-------- Provided entries

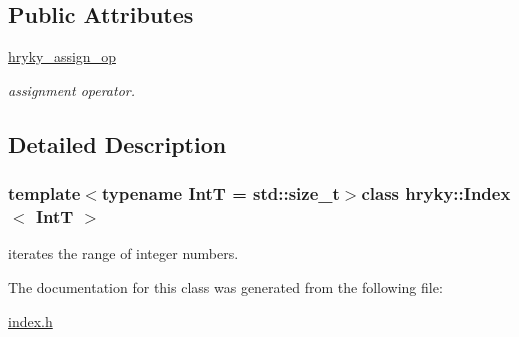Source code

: \subsection*{Public Attributes}
\begin{DoxyCompactItemize}
\item 
\hypertarget{classhryky_1_1_index_a5c6ce58053be9aeff2f78f8ea3d900b4}{\hyperlink{classhryky_1_1_index_a5c6ce58053be9aeff2f78f8ea3d900b4}{hryky\-\_\-assign\-\_\-op}}\label{classhryky_1_1_index_a5c6ce58053be9aeff2f78f8ea3d900b4}

\begin{DoxyCompactList}\small\item\em assignment operator. \end{DoxyCompactList}\end{DoxyCompactItemize}


\subsection{Detailed Description}
\subsubsection*{template$<$typename Int\-T = std\-::size\-\_\-t$>$class hryky\-::\-Index$<$ Int\-T $>$}

iterates the range of integer numbers. 

The documentation for this class was generated from the following file\-:\begin{DoxyCompactItemize}
\item 
\hyperlink{index_8h}{index.\-h}\end{DoxyCompactItemize}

----------------

Task description |
Drop the pictures; repeat the listing above exactly.

Solution to the exercise |
Source code

: \subsection*{Public Attributes}
\begin{DoxyCompactItemize}
\item 
\hypertarget{classhryky_1_1_index_a5c6ce58053be9aeff2f78f8ea3d900b4}{\hyperlink{classhryky_1_1_index_a5c6ce58053be9aeff2f78f8ea3d900b4}{hryky\-\_\-assign\-\_\-op}}\label{classhryky_1_1_index_a5c6ce58053be9aeff2f78f8ea3d900b4}

\begin{DoxyCompactList}\small\item\em assignment operator. \end{DoxyCompactList}\end{DoxyCompactItemize}


\subsection{Detailed Description}
\subsubsection*{template$<$typename Int\-T = std\-::size\-\_\-t$>$class hryky\-::\-Index$<$ Int\-T $>$}

iterates the range of integer numbers. 

The documentation for this class was generated from the following file\-:\begin{DoxyCompactItemize}
\item 
\hyperlink{index_8h}{index.\-h}\end{DoxyCompactItemize}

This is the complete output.